> Your assignment: The lines to be copied are those below that contain "formula".
───
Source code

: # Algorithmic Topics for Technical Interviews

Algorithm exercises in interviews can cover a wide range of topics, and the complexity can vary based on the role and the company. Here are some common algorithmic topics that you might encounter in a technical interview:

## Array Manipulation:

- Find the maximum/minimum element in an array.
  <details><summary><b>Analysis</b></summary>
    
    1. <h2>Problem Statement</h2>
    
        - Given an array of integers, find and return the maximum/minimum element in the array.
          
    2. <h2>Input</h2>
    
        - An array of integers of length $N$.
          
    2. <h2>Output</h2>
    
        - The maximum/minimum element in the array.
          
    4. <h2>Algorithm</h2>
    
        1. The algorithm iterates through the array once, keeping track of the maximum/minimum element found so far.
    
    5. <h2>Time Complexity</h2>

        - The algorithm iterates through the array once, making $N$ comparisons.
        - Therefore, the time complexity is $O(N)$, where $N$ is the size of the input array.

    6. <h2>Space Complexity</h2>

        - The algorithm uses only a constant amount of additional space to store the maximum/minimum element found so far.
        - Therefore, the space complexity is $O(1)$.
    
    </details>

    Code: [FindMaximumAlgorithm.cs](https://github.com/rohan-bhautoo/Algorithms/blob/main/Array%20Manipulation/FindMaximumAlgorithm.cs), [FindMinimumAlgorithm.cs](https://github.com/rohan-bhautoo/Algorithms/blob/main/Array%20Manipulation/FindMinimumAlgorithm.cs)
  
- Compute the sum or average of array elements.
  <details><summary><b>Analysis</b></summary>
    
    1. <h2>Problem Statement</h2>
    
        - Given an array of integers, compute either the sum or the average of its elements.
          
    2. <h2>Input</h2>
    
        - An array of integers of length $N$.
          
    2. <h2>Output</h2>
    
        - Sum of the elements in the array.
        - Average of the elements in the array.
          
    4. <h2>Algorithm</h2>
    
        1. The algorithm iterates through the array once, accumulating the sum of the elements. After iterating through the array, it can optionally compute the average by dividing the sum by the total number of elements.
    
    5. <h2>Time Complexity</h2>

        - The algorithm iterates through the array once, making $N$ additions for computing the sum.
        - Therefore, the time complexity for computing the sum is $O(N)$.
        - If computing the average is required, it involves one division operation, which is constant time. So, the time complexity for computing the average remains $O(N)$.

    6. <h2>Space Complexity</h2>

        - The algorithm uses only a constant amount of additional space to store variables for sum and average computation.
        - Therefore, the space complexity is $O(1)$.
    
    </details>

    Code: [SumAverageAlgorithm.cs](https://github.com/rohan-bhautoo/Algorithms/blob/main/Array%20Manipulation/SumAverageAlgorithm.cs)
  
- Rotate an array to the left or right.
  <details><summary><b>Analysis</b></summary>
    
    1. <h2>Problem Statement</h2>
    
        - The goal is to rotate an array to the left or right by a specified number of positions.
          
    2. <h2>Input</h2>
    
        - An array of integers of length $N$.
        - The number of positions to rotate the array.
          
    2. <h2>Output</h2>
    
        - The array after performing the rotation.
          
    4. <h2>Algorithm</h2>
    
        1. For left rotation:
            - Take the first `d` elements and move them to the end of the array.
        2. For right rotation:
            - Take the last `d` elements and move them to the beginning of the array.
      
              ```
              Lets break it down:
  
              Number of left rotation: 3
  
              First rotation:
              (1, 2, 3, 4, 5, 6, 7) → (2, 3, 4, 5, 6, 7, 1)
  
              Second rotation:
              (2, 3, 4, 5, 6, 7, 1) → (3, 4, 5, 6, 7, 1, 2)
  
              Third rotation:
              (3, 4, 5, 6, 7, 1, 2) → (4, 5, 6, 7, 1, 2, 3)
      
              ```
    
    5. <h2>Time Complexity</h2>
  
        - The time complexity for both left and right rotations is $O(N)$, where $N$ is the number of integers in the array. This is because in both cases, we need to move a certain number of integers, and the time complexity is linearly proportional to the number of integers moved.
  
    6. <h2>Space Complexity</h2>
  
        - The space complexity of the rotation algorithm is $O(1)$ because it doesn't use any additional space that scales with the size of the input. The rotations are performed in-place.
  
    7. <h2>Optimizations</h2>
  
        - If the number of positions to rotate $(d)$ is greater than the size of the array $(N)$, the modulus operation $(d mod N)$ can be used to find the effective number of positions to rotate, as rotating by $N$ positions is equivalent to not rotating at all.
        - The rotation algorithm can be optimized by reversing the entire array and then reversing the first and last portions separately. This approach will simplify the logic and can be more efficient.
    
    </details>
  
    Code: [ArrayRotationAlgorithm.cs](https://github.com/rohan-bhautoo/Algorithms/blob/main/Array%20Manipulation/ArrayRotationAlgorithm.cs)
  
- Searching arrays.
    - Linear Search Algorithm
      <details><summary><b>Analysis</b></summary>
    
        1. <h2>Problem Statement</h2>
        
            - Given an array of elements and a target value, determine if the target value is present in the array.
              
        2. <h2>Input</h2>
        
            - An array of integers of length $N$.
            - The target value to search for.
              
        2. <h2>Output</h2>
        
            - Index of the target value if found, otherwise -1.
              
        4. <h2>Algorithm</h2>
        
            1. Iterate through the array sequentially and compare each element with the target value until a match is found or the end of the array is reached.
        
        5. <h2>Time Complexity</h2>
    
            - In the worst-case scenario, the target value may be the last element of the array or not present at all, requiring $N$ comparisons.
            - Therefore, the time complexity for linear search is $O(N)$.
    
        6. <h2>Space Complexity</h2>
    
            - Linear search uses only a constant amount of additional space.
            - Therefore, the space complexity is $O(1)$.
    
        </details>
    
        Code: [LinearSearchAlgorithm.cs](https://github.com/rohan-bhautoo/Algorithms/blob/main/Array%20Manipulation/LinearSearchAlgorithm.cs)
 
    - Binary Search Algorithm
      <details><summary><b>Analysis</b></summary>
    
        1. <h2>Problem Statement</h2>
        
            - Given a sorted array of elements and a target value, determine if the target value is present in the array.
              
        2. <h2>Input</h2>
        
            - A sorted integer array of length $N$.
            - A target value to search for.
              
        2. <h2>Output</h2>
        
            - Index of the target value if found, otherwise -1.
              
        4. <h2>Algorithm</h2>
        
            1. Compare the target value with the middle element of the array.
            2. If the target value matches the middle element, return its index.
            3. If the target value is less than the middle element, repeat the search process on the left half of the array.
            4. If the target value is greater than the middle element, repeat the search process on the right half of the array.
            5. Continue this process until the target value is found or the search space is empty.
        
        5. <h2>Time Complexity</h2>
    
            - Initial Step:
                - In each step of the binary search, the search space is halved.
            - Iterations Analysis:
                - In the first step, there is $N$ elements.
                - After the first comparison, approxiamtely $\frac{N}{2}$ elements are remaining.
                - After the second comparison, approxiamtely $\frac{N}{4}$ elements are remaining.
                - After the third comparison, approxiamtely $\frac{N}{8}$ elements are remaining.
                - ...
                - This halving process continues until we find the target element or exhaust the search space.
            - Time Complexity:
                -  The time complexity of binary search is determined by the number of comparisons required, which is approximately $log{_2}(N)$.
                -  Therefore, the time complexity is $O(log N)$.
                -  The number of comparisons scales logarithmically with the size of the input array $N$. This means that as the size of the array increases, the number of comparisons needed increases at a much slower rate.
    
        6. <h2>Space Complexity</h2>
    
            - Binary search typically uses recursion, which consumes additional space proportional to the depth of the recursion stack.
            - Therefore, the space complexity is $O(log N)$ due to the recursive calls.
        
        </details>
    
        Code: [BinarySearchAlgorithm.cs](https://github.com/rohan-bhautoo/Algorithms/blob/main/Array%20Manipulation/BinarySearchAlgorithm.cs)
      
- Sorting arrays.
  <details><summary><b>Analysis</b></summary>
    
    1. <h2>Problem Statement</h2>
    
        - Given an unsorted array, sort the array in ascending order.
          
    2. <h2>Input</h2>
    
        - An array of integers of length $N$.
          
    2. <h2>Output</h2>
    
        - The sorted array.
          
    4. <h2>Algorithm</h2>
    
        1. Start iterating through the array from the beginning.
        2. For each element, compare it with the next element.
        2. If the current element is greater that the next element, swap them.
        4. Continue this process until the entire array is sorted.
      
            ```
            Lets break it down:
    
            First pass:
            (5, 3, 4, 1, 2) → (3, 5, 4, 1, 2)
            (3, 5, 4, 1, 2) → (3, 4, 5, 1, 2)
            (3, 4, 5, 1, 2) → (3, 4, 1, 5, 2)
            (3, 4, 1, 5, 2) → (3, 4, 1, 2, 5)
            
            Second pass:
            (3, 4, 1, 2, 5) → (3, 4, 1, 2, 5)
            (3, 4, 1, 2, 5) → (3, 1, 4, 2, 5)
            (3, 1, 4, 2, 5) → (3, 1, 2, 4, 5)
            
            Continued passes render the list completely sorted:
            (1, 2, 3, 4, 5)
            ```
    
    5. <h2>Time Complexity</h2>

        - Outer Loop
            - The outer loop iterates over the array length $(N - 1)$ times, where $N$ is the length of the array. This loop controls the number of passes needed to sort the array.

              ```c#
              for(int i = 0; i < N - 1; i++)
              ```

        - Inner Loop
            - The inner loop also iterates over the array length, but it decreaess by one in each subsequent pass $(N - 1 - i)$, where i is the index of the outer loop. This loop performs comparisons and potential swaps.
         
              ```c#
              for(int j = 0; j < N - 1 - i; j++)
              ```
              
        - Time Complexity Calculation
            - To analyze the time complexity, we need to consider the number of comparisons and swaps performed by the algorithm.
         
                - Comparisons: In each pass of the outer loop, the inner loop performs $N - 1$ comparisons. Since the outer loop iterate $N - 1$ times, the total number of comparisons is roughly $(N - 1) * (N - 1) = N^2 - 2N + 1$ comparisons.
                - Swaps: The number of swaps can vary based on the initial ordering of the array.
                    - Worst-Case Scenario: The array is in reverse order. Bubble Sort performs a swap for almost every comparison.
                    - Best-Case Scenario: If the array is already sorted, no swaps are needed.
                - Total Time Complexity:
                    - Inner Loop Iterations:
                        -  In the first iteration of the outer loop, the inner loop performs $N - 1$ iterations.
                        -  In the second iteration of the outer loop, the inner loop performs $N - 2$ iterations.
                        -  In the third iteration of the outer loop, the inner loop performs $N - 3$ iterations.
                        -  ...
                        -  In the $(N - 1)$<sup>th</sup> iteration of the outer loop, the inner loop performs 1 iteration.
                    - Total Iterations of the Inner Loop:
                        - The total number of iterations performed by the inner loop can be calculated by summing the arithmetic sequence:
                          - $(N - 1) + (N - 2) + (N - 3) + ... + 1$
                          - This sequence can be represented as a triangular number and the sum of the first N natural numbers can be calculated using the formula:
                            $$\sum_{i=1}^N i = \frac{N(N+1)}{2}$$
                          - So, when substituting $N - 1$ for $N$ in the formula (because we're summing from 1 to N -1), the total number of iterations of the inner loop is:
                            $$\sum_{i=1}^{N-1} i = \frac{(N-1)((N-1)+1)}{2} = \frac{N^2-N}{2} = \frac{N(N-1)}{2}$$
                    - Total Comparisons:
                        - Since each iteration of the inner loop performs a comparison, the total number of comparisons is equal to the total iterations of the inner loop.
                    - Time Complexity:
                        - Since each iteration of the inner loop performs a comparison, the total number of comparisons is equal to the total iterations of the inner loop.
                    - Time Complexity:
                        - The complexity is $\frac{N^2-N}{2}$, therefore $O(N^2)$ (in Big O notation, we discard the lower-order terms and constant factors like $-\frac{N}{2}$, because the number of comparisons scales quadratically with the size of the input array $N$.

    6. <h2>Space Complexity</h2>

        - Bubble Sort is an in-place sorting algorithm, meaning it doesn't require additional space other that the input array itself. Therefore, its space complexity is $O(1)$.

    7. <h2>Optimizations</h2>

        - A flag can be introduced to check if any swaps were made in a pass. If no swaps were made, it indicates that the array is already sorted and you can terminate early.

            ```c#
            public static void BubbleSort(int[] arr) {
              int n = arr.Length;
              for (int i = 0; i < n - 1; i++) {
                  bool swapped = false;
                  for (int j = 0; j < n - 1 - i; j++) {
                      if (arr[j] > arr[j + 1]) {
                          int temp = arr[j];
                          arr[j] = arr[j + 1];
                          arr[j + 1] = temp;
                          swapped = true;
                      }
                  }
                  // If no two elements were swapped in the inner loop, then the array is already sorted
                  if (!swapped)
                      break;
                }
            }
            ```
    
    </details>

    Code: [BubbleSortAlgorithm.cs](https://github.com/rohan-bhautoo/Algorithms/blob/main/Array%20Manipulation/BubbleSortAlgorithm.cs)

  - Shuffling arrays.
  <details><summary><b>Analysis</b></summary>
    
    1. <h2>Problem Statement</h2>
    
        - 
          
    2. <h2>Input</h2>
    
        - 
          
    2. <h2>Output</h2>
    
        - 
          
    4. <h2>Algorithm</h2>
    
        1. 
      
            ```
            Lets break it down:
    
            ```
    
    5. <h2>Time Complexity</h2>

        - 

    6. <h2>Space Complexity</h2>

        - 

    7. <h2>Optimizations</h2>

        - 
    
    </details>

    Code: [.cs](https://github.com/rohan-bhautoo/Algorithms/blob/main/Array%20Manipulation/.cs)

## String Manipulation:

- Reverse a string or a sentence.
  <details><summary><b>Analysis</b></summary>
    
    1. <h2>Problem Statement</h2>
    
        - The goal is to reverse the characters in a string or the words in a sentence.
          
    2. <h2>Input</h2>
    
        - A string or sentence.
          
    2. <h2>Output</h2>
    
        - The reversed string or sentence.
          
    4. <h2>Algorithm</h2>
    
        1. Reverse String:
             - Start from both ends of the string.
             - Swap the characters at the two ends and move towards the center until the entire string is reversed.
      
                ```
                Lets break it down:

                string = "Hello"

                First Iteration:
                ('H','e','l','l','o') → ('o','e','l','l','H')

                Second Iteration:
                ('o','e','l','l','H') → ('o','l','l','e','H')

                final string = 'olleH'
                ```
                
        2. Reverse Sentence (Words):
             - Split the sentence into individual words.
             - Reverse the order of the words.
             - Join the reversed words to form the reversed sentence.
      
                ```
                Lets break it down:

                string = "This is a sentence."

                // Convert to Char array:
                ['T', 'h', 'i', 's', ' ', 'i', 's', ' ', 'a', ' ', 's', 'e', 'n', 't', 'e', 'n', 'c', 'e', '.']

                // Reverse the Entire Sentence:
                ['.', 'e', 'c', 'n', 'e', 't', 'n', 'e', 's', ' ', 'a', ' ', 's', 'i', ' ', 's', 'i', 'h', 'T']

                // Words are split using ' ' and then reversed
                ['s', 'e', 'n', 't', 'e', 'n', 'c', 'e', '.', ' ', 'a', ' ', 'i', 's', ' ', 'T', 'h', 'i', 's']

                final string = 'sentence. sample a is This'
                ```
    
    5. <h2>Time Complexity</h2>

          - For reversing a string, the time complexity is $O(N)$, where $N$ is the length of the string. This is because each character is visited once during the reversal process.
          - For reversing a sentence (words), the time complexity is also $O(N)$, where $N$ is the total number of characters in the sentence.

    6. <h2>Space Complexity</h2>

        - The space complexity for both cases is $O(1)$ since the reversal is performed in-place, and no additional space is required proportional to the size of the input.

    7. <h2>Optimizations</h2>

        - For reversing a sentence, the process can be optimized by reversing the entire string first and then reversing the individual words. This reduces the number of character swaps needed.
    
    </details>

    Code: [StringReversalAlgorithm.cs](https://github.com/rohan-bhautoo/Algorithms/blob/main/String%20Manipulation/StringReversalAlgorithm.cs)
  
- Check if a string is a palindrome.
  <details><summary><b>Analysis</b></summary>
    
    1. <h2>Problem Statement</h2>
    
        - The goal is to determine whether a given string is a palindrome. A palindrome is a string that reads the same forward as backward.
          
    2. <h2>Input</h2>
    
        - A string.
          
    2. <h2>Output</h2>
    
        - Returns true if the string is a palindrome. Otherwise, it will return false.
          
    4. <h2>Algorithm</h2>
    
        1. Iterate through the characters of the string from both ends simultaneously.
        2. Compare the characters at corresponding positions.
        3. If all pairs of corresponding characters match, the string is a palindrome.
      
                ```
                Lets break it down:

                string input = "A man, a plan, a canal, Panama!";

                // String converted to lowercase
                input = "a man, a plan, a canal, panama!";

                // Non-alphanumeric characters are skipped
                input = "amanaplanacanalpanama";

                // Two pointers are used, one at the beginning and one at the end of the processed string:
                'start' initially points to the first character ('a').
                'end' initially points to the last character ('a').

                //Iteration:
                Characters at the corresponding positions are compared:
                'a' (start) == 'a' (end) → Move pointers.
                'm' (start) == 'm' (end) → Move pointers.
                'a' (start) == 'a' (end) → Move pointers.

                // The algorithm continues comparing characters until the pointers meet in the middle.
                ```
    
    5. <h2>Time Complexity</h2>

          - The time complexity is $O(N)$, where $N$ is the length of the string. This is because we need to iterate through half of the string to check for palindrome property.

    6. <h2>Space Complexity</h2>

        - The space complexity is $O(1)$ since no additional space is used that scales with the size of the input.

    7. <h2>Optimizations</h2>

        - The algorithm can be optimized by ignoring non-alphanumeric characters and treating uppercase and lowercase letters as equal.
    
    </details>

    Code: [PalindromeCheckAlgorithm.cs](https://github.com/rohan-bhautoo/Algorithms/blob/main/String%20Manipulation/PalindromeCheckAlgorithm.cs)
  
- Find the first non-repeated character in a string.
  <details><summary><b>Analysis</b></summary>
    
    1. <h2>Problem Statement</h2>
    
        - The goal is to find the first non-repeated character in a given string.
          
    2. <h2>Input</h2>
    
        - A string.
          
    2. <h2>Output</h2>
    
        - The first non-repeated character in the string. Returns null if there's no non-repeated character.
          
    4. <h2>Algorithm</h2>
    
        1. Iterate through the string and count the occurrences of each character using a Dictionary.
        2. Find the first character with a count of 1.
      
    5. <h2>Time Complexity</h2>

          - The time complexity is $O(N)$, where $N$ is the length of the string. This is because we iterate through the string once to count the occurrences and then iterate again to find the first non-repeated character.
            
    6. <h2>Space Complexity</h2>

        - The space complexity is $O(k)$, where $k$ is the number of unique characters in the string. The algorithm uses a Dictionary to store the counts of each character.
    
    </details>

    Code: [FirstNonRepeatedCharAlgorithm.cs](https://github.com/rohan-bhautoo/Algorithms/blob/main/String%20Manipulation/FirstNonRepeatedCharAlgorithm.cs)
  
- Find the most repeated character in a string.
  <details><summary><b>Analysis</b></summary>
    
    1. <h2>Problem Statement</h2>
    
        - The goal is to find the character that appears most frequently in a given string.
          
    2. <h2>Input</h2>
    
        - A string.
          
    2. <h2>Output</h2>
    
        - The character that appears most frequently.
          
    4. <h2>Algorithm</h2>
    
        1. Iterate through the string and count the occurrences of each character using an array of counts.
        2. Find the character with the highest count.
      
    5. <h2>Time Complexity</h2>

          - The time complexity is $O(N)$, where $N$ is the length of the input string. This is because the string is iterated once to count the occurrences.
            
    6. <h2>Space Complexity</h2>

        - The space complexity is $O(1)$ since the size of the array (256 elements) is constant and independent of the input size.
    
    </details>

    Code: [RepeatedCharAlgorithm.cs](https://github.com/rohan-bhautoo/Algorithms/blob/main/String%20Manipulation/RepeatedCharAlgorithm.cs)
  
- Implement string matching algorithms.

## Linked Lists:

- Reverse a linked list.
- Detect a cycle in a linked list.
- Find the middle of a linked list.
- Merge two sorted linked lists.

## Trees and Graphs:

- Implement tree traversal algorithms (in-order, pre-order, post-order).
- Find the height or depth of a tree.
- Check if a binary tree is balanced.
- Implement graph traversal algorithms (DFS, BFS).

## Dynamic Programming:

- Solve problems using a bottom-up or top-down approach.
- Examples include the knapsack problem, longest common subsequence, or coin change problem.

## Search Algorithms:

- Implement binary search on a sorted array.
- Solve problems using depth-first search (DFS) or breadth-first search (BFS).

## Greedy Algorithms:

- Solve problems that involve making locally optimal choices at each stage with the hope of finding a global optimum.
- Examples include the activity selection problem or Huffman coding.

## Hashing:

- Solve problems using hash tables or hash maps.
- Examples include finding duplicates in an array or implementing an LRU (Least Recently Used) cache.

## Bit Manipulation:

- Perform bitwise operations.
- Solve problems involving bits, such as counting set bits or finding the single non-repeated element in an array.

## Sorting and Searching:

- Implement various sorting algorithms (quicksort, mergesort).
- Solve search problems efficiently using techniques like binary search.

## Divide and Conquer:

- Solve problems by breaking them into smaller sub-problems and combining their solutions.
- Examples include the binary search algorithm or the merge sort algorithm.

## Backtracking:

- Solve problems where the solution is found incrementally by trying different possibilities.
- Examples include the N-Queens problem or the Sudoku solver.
───
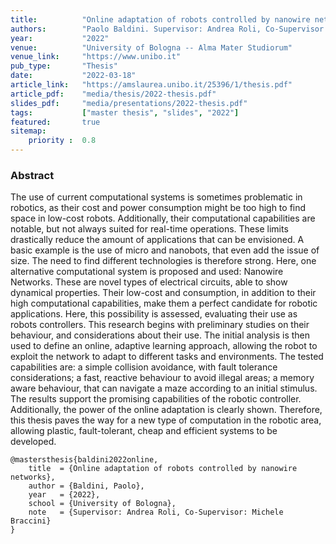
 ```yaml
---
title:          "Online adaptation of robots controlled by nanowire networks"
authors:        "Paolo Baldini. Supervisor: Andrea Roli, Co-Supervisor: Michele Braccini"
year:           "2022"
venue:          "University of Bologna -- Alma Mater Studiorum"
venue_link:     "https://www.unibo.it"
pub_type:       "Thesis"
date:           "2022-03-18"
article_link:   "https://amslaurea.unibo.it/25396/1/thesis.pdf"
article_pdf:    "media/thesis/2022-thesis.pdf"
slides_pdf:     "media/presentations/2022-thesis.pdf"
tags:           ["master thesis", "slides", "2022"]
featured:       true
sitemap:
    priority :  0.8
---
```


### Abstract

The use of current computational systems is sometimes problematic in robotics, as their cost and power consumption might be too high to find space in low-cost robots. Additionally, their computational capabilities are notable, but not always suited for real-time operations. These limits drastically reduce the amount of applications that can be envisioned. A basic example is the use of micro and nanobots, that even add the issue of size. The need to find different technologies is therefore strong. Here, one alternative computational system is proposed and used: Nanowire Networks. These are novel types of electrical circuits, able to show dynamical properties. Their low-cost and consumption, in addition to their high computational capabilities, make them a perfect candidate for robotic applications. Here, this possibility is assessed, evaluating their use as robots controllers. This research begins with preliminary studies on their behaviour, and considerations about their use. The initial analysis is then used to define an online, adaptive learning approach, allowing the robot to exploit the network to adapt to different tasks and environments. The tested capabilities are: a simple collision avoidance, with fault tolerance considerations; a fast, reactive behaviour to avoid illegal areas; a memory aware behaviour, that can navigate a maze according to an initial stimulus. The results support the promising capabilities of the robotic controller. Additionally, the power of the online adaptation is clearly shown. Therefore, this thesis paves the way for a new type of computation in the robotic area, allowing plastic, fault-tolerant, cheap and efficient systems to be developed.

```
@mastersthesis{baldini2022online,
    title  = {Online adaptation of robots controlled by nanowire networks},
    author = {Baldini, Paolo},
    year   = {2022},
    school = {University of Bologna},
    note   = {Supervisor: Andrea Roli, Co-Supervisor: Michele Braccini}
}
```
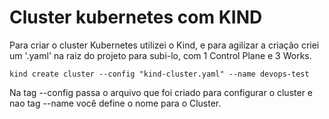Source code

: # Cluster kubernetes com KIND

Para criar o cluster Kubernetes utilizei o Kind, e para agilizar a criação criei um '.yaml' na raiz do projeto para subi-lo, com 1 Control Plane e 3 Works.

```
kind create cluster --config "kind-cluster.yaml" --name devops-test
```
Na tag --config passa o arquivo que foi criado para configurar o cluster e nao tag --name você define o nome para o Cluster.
───
> Answer for this exercise:
                          - This sequence can be represented as a triangular number and the sum of the first N natural numbers can be calculated using the formula:
                          - So, when substituting $N - 1$ for $N$ in the formula (because we're summing from 1 to N -1), the total number of iterations of the inner loop is:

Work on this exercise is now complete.